Ralfe Band recently emerged from a five year hiatus with new single ‘Sweating It Out‘ and with tonight marking their first live performance since headlining a stage at Truck Festival in 2014 there’s a buzz of anticipation around a packed Sebright Arms.
First though we’re treated to a set from someone we’ve seen rather more recently – Piney Gir, who was kind enough to have invited me on as a guest on her excellent Soho Radio show The Other Woman just this week (you can listen back here). Tonight sees her perform with a stripped back line-up, shorn of her usual rhythm section but joined by guitarist Garo, a pair of backing singers and plenty of hand percussion. This set-up makes up for what it loses in volume by bringing their sumptuous harmonies to the fore, breathing new life into songs taken from Piney’s recent album You Are Here along with a sprinkling of favourites from earlier releases. ‘The Great Pretend’ and ‘Ugly Bones’ are spine-tinglingly spooky, new single ‘Puppy Love’s bitter-sweet pop shimmers in the extra space, and ‘Peanut Butter Malt Shop Hearthrob’s doo-wop core is brought finger-clicking and swooning to the surface. The swelling crowd making their way down from the upstairs bar visibly and audibly melt as the set proceeds, climaxing with an arcane ‘Longest Day of Spring’ and by the end the entire room is under Piney’s spell.

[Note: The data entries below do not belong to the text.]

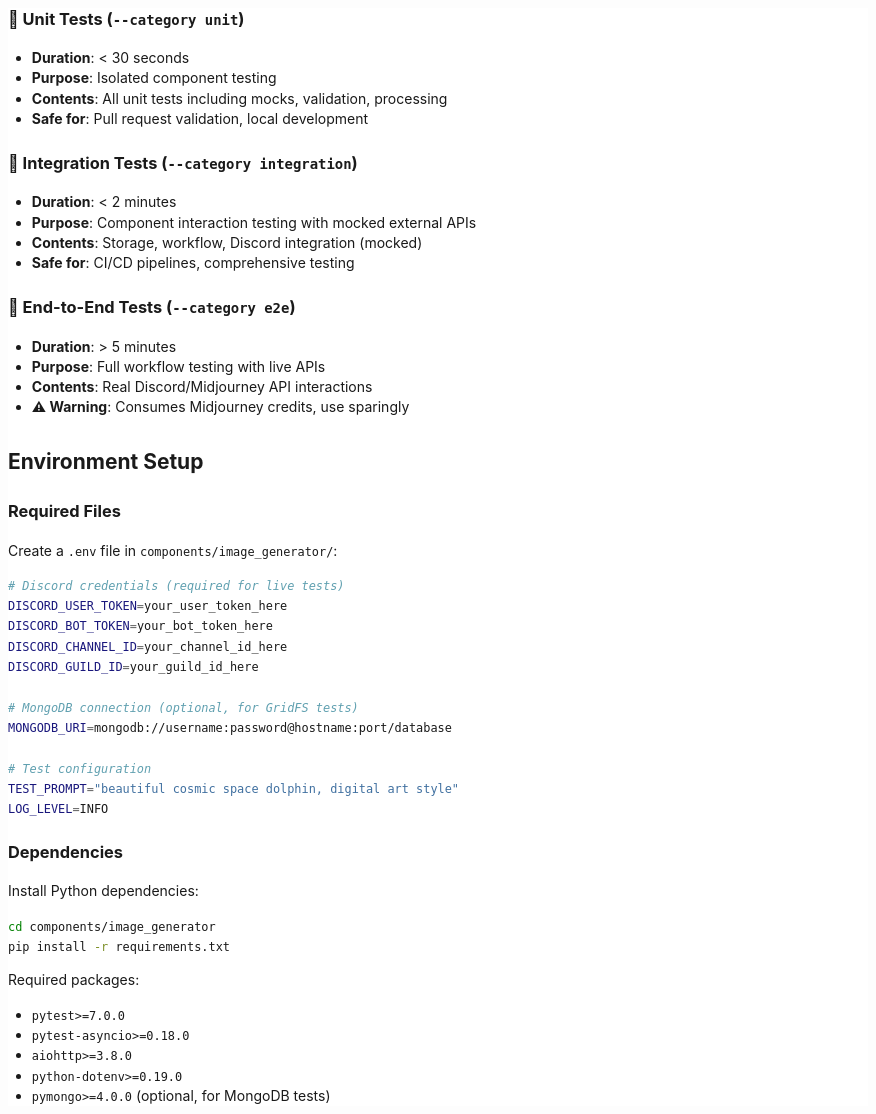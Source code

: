### 🧪 Unit Tests (`--category unit`)
- **Duration**: < 30 seconds  
- **Purpose**: Isolated component testing
- **Contents**: All unit tests including mocks, validation, processing
- **Safe for**: Pull request validation, local development

### 🔗 Integration Tests (`--category integration`)
- **Duration**: < 2 minutes
- **Purpose**: Component interaction testing with mocked external APIs
- **Contents**: Storage, workflow, Discord integration (mocked)
- **Safe for**: CI/CD pipelines, comprehensive testing

### 🚀 End-to-End Tests (`--category e2e`)
- **Duration**: > 5 minutes
- **Purpose**: Full workflow testing with live APIs
- **Contents**: Real Discord/Midjourney API interactions
- **⚠️ Warning**: Consumes Midjourney credits, use sparingly

## Environment Setup

### Required Files

Create a `.env` file in `components/image_generator/`:

```bash
# Discord credentials (required for live tests)
DISCORD_USER_TOKEN=your_user_token_here
DISCORD_BOT_TOKEN=your_bot_token_here  
DISCORD_CHANNEL_ID=your_channel_id_here
DISCORD_GUILD_ID=your_guild_id_here

# MongoDB connection (optional, for GridFS tests)
MONGODB_URI=mongodb://username:password@hostname:port/database

# Test configuration
TEST_PROMPT="beautiful cosmic space dolphin, digital art style"
LOG_LEVEL=INFO
```

### Dependencies

Install Python dependencies:

```bash
cd components/image_generator
pip install -r requirements.txt
```

Required packages:
- `pytest>=7.0.0`
- `pytest-asyncio>=0.18.0`
- `aiohttp>=3.8.0`
- `python-dotenv>=0.19.0`
- `pymongo>=4.0.0` (optional, for MongoDB tests)
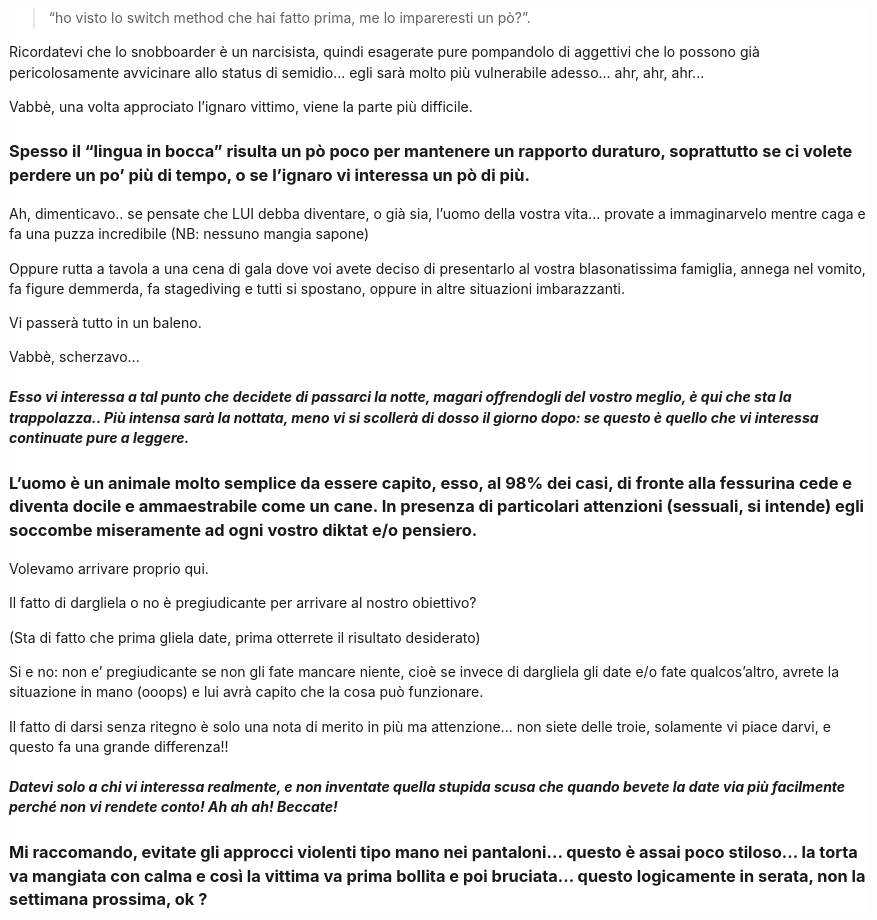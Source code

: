 >“ho visto lo switch method che hai fatto prima, me lo impareresti un pò?”.

Ricordatevi che lo snobboarder è un narcisista, quindi esagerate pure pompandolo di aggettivi che lo possono già pericolosamente avvicinare allo status di semidio... egli sarà molto più vulnerabile adesso... ahr, ahr, ahr...

Vabbè, una volta approciato l’ignaro vittimo, viene la parte più difficile.

### Spesso il “lingua in bocca” risulta un pò poco per mantenere un rapporto duraturo, soprattutto se ci volete perdere un po’ più di tempo, o se l’ignaro vi interessa un pò di più.

Ah, dimenticavo.. se pensate che LUI debba diventare, o già sia, l’uomo della vostra vita... provate a immaginarvelo mentre caga e fa una puzza incredibile (NB: nessuno mangia sapone)

Oppure rutta a tavola a una cena di gala dove voi avete deciso di presentarlo al vostra blasonatissima famiglia, annega nel vomito, fa figure demmerda, fa stagediving e tutti si spostano, oppure in altre situazioni imbarazzanti.

Vi passerà tutto in un baleno.

Vabbè, scherzavo...

##### Esso vi interessa a tal punto che decidete di passarci la notte, magari offrendogli del vostro meglio, è qui che sta la trappolazza.. Più intensa sarà la nottata, meno vi si scollerà di dosso il giorno dopo: se questo è quello che vi interessa continuate pure a leggere.

### L’uomo è un animale molto semplice da essere capito, esso, al 98% dei casi, di fronte alla fessurina cede e diventa docile e ammaestrabile come un cane. In presenza di particolari attenzioni (sessuali, si intende) egli soccombe miseramente ad ogni vostro diktat e/o pensiero.

Volevamo arrivare proprio qui.

Il fatto di dargliela o no è pregiudicante per arrivare al nostro obiettivo?

(Sta di fatto che prima gliela date, prima otterrete il risultato desiderato)

Si e no: non e’ pregiudicante se non gli fate mancare niente, cioè se invece di dargliela gli date e/o fate qualcos’altro, avrete la situazione in mano (ooops) e lui avrà capito che la cosa può funzionare.

Il fatto di darsi senza ritegno è solo una nota di merito in più ma attenzione... non siete delle troie, solamente vi piace darvi, e questo fa una grande differenza!!

##### Datevi solo a chi vi interessa realmente, e non inventate quella stupida scusa che quando bevete la date via più facilmente perché non vi rendete conto! Ah ah ah! Beccate!

### Mi raccomando, evitate gli approcci violenti tipo mano nei pantaloni... questo è assai poco stiloso... la torta va mangiata con calma e così la vittima va prima bollita e poi bruciata... questo logicamente in serata, non la settimana prossima, ok ?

As Ralfe Band kick off their return to the live music scene with a swinging vaudevillian instrumental I find myself with a familiar feeling – a couple of years back I was at The 100 Club for a show at which I was a big fan of support act Chris T-T, but had only the most casual acquaintance with the songs of headliner Jim Bob. It made for a fascinating experience as the overwhelming affection that flowed between audience and performer lit up the room, and rather than feeling like an outsider I was carried along on the waves of warmth and togetherness.
It’s apparent from the off that the people here tonight have been waiting a long time for a chance to hear these songs performed live once again and as heads nod, eyes are closed in reverence and words are sung or mouthed along with Oly Ralfe and his band, I’m once again enveloped by that same feeling.

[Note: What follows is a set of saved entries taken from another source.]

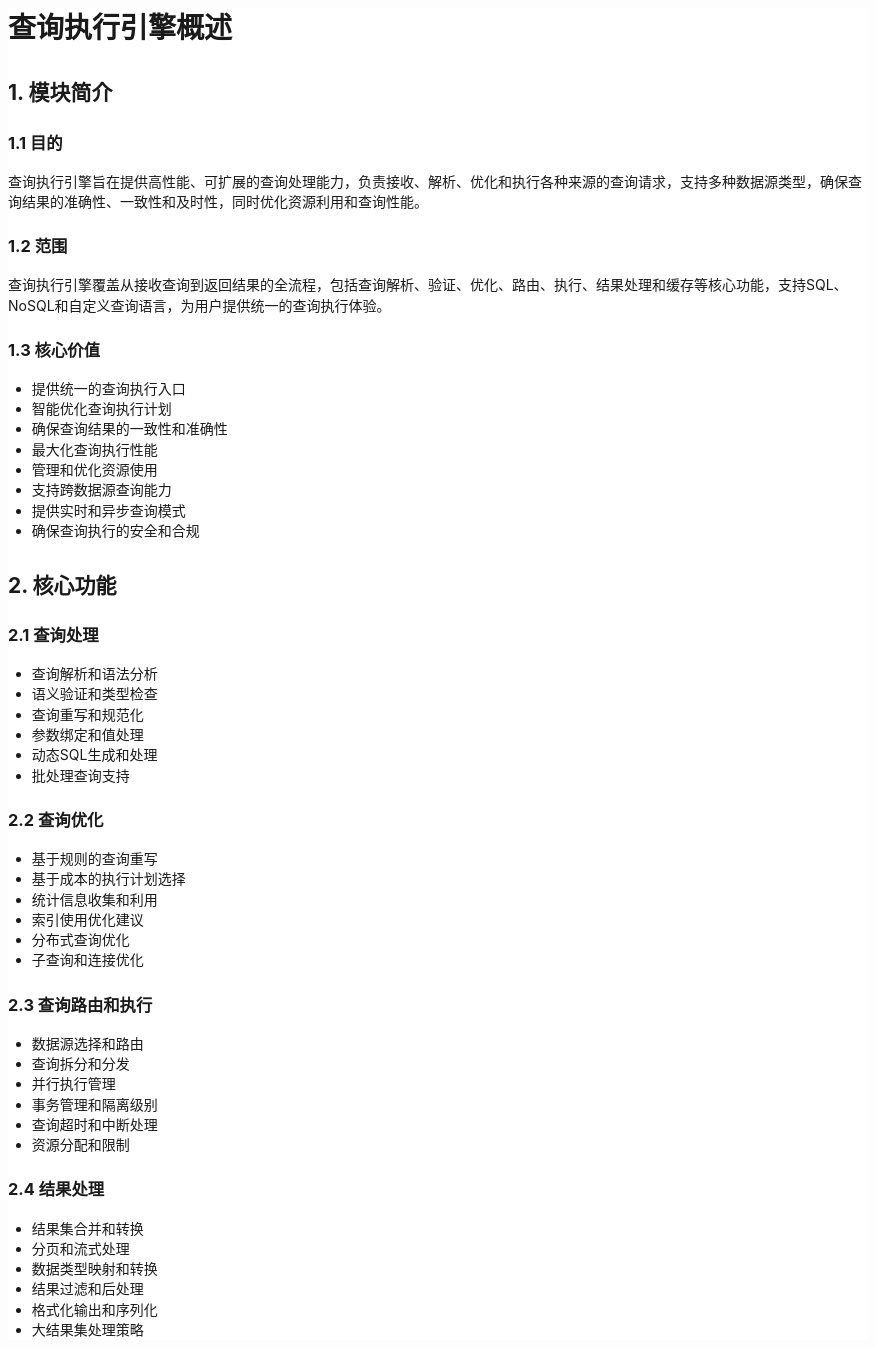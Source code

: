 # 查询执行引擎概述

## 1. 模块简介

### 1.1 目的
查询执行引擎旨在提供高性能、可扩展的查询处理能力，负责接收、解析、优化和执行各种来源的查询请求，支持多种数据源类型，确保查询结果的准确性、一致性和及时性，同时优化资源利用和查询性能。

### 1.2 范围
查询执行引擎覆盖从接收查询到返回结果的全流程，包括查询解析、验证、优化、路由、执行、结果处理和缓存等核心功能，支持SQL、NoSQL和自定义查询语言，为用户提供统一的查询执行体验。

### 1.3 核心价值
- 提供统一的查询执行入口
- 智能优化查询执行计划
- 确保查询结果的一致性和准确性
- 最大化查询执行性能
- 管理和优化资源使用
- 支持跨数据源查询能力
- 提供实时和异步查询模式
- 确保查询执行的安全和合规

## 2. 核心功能

### 2.1 查询处理
- 查询解析和语法分析
- 语义验证和类型检查
- 查询重写和规范化
- 参数绑定和值处理
- 动态SQL生成和处理
- 批处理查询支持

### 2.2 查询优化
- 基于规则的查询重写
- 基于成本的执行计划选择
- 统计信息收集和利用
- 索引使用优化建议
- 分布式查询优化
- 子查询和连接优化

### 2.3 查询路由和执行
- 数据源选择和路由
- 查询拆分和分发
- 并行执行管理
- 事务管理和隔离级别
- 查询超时和中断处理
- 资源分配和限制

### 2.4 结果处理
- 结果集合并和转换
- 分页和流式处理
- 数据类型映射和转换
- 结果过滤和后处理
- 格式化输出和序列化
- 大结果集处理策略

It’s not hard to see how this bond has been formed – the songs are cleverly written and full of humour but never at the cost of emotional honesty, the musicianship is impeccable but there’s just enough slack in their playing to prevent it from feeling mechanical and there are ample forays away from their indie heartlands into realms of folk, Balkan swing and country to keep things interesting throughout an hour long set plus extended encore which is enthusiastically lapped up by a crowd starved of these tunes for half a decade. Let’s hope they don’t have to wait quite so long to hear them again.